Deep reinforcement learning (deep RL) excels in various domains but lacks generalizability and interpretability. On the other hand, programmatic RL methods (Trivedi et al., 2021; Liu et al., 2023) reformulate RL tasks as synthesizing interpretable programs that can be executed in the environments. Despite encouraging results, these methods are limited to short-horizon tasks. On the other hand, representing RL policies using state machines (Inala et al., 2020) can inductively generalize to long-horizon tasks; however, it struggles to scale up to acquire diverse and complex behaviors. This work proposes the Program Machine Policy (POMP), which bridges the advantages of programmatic RL and state machine policies, allowing for the representation of complex behaviors and the address of long-term tasks. Specifically, we introduce a method that can retrieve a set of effective, diverse, and compatible programs. Then, we use these programs as modes of a state machine and learn a transition function to transition among mode programs, allowing for capturing repetitive behaviors.

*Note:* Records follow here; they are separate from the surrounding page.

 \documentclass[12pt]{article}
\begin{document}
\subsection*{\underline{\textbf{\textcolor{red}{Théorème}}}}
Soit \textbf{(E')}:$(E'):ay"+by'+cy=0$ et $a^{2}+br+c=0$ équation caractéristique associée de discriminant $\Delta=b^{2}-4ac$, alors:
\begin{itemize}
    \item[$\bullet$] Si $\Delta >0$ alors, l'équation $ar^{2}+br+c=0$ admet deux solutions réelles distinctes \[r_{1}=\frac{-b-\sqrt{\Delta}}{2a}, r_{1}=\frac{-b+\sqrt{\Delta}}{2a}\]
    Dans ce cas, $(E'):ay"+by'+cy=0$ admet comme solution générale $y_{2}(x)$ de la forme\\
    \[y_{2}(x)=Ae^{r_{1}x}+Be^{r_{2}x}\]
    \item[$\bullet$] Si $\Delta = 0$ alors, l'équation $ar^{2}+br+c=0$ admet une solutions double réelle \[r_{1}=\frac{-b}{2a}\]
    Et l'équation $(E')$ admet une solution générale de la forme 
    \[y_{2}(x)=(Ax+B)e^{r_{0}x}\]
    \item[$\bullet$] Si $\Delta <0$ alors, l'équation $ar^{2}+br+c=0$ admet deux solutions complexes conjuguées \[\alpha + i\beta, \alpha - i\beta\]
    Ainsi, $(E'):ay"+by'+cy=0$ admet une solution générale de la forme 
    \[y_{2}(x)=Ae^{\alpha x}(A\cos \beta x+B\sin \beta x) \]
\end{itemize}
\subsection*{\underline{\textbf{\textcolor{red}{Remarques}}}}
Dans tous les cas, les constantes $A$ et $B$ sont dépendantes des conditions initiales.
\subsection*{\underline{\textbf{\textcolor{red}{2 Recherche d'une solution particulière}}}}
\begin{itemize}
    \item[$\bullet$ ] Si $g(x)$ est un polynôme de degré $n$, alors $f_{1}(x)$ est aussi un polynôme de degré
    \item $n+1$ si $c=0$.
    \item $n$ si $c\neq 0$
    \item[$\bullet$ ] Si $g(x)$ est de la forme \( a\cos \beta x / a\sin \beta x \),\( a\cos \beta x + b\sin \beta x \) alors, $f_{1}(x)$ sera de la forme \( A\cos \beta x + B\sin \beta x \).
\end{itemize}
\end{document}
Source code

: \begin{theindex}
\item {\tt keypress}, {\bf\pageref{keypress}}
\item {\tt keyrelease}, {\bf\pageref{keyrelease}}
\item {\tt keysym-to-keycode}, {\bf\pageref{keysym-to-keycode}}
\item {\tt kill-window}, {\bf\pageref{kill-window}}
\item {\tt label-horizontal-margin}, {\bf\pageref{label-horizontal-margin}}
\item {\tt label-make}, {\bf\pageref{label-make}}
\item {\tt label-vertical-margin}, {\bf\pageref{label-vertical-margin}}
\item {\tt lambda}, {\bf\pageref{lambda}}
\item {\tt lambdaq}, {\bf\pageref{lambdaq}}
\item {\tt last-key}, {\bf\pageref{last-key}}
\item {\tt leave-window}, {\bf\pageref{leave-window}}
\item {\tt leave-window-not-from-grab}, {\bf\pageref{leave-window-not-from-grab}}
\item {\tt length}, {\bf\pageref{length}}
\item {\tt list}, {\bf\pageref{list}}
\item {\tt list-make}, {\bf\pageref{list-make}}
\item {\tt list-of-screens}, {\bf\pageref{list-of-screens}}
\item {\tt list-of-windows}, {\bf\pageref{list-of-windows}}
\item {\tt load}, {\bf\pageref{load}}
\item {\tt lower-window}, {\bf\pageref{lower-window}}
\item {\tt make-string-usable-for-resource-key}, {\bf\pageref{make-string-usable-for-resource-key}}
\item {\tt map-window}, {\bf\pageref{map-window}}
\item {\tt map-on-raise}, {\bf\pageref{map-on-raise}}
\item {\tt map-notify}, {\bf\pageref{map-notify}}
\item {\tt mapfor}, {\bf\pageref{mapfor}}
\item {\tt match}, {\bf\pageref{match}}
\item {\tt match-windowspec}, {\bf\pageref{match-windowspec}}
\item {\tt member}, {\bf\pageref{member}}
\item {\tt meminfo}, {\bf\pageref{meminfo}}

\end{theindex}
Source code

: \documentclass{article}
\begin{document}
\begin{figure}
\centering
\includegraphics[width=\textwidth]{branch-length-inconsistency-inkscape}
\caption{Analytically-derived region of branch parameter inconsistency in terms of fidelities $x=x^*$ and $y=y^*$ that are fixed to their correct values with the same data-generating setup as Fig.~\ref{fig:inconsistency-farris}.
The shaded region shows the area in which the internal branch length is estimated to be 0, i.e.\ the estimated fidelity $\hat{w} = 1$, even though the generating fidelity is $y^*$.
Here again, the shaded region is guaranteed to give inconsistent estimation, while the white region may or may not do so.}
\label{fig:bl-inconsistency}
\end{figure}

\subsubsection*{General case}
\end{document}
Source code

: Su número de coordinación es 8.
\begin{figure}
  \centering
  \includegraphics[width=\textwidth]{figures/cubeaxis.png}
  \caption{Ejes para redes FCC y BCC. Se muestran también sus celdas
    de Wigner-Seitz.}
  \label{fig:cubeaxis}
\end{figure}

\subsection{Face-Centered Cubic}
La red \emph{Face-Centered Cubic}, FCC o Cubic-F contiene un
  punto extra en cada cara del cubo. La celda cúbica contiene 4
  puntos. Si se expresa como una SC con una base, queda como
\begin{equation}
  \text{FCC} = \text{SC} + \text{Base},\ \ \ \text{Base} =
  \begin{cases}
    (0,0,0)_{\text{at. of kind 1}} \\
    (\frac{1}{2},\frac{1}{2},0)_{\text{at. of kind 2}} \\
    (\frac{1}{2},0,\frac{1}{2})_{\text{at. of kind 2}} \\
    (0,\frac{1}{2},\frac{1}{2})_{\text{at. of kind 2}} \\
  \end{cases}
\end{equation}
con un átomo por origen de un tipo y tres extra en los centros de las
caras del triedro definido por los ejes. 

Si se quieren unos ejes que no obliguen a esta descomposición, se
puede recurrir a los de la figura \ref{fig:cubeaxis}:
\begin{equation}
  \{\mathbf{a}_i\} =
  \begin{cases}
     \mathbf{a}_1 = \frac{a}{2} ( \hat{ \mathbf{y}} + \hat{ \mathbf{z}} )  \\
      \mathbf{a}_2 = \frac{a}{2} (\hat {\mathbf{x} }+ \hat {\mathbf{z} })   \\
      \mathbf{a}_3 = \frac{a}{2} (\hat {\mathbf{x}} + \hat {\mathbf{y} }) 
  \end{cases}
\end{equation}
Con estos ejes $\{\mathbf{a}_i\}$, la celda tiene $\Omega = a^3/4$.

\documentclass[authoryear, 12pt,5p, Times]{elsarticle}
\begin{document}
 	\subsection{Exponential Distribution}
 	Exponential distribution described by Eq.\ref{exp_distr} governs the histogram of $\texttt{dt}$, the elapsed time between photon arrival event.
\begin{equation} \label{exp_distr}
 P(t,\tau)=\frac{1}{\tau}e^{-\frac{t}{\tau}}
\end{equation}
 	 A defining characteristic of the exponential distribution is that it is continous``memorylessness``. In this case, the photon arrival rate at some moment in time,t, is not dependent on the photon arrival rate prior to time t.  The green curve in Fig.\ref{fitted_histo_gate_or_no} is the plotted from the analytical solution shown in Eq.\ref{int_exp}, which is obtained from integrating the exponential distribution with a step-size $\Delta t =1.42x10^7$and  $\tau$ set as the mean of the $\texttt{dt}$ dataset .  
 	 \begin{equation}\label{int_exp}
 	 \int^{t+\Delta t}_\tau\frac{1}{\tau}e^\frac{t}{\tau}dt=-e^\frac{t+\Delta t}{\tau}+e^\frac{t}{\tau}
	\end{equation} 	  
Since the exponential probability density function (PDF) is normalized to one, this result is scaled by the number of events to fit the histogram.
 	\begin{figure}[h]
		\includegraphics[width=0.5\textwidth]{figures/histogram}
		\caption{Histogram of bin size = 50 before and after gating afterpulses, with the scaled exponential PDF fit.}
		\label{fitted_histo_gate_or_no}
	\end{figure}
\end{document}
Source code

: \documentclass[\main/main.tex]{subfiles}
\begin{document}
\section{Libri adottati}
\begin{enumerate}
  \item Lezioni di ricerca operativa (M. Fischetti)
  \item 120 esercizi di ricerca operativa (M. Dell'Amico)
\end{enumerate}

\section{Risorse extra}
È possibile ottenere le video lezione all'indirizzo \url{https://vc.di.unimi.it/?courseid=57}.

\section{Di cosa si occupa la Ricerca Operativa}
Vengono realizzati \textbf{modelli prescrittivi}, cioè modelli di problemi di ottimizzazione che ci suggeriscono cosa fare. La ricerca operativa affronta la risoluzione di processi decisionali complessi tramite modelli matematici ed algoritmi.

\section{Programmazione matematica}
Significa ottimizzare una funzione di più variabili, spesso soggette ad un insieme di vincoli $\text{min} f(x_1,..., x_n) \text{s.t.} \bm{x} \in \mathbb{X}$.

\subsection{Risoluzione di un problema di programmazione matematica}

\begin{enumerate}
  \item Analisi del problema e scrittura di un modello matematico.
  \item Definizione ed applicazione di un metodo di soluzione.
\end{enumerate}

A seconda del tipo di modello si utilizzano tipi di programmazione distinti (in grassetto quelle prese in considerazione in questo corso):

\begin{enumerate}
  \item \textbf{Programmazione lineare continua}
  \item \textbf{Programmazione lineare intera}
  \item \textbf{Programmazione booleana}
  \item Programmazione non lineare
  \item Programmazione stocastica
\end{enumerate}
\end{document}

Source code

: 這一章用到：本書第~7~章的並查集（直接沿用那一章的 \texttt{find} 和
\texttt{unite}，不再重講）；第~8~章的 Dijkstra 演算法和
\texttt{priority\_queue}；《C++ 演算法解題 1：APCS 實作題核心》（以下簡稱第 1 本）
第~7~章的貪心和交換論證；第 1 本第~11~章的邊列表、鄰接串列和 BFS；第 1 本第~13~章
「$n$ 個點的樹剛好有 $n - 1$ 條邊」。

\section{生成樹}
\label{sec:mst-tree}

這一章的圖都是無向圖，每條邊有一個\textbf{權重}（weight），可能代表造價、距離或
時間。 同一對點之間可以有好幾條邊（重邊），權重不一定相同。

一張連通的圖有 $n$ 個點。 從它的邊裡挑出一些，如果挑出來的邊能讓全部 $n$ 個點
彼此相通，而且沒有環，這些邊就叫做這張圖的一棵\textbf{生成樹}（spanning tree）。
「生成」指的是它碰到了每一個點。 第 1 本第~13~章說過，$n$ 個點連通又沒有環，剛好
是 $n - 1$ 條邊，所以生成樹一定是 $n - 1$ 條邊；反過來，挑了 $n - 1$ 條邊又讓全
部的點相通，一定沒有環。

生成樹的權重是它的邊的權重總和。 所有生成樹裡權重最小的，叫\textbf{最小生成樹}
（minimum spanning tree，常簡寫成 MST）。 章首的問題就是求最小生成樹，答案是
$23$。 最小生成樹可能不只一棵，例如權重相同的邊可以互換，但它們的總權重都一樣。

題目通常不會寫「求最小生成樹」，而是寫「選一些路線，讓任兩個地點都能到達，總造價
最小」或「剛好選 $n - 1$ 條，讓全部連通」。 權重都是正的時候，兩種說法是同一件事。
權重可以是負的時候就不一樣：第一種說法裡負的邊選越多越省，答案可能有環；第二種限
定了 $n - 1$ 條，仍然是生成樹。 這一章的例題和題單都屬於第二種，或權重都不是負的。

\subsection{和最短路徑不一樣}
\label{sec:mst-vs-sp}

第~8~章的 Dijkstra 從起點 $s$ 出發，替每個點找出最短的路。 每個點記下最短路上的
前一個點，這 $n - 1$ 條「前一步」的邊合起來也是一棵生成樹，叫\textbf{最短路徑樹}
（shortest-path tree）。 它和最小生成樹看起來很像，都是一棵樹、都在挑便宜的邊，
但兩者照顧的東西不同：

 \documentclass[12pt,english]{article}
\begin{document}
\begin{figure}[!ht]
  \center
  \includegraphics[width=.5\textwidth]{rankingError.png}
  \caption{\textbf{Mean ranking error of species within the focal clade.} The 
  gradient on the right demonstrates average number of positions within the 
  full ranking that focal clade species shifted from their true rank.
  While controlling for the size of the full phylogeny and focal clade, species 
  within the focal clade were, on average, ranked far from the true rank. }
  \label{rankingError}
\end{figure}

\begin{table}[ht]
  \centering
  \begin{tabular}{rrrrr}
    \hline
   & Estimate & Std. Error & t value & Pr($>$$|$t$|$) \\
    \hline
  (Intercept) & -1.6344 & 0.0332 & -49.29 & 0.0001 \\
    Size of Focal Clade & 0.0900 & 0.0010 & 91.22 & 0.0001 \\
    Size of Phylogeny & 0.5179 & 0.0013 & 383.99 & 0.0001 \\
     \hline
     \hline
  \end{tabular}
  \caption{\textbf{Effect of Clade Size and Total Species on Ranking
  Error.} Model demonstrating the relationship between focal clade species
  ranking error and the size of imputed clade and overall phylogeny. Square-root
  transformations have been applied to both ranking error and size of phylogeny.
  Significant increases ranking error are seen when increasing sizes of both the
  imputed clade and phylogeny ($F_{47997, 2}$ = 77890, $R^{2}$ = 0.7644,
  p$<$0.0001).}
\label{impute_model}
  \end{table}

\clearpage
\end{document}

Our proposed framework outperforms programmatic RL and deep RL baselines on various tasks and demonstrates the ability to inductively generalize to even longer horizons without any fine-tuning. Ablation studies justify the effectiveness of our proposed search algorithm for retrieving a set of programs as modes.

Figures (24)

• Figure 1: Karel Domain-Specific Language (DSL), designed for describing the Karel agent's behaviors.
• Figure 2: Learning Program Machine Policy.(a): Retrieving mode programs. After learning the program embedding space, we propose an advanced search scheme built upon the Cross-Entropy Method (CEM) to search programs $\rho_{m_1}, ..., \rho_{m_k}, \rho_{m_{k+1}}$ of different skills. While searching for the next mode program $\rho_{m_{k+1}}$, we consider its compatibility with previously determined mode programs $\rho_{m_1}, ..., \rho_{m_k}$ by randomly sampling a sequence of mode programs. We also consider the diversity among all mode programs using the diversity multiplier. (b): Learning the mode transition function. Given the current environment state $s$ and the current mode $m_\text{current}$, the mode transition function predicts the transition probability over each mode of the state machine with the aim of maximizing the total accumulative reward from the environment.
• Figure 3: Karel-Long Problem Set: This work introduces a new set of tasks in the Karel domain. These tasks necessitate learning diverse, repetitive, and task-specific skills. For example, in our designed Inf-Harvester, the agent needs to traverse the whole map and pick nearly 400 markers to solve the tasks since the environment randomly generates markers; in contrast, the Harvester from the Karel problem set trivedi2021learning can be solved by picking just 36 markers.
• Figure 4: (a) Program sample efficiency. The training curves of POMP and other programmatic RL approaches, where the x-axis is the total number of executed programs for interacting with the environment, and the y-axis is the maximum validation return. This demonstrates that our proposed framework has better program sample efficiency and converges to better performance. (b) Inductive generalization performance. We evaluate and report the performance drop in the testing environments with an extended horizon, where the x-axis is the extended horizon length compared to the horizon of the training environments, and the y-axis is the performance drop in percentage. Our proposed framework can inductively generalize to longer horizons without any fine-tuning.
• Figure 5: Using the Cross-Entropy Method to search for a program with high execution reward in the learned program embedding space.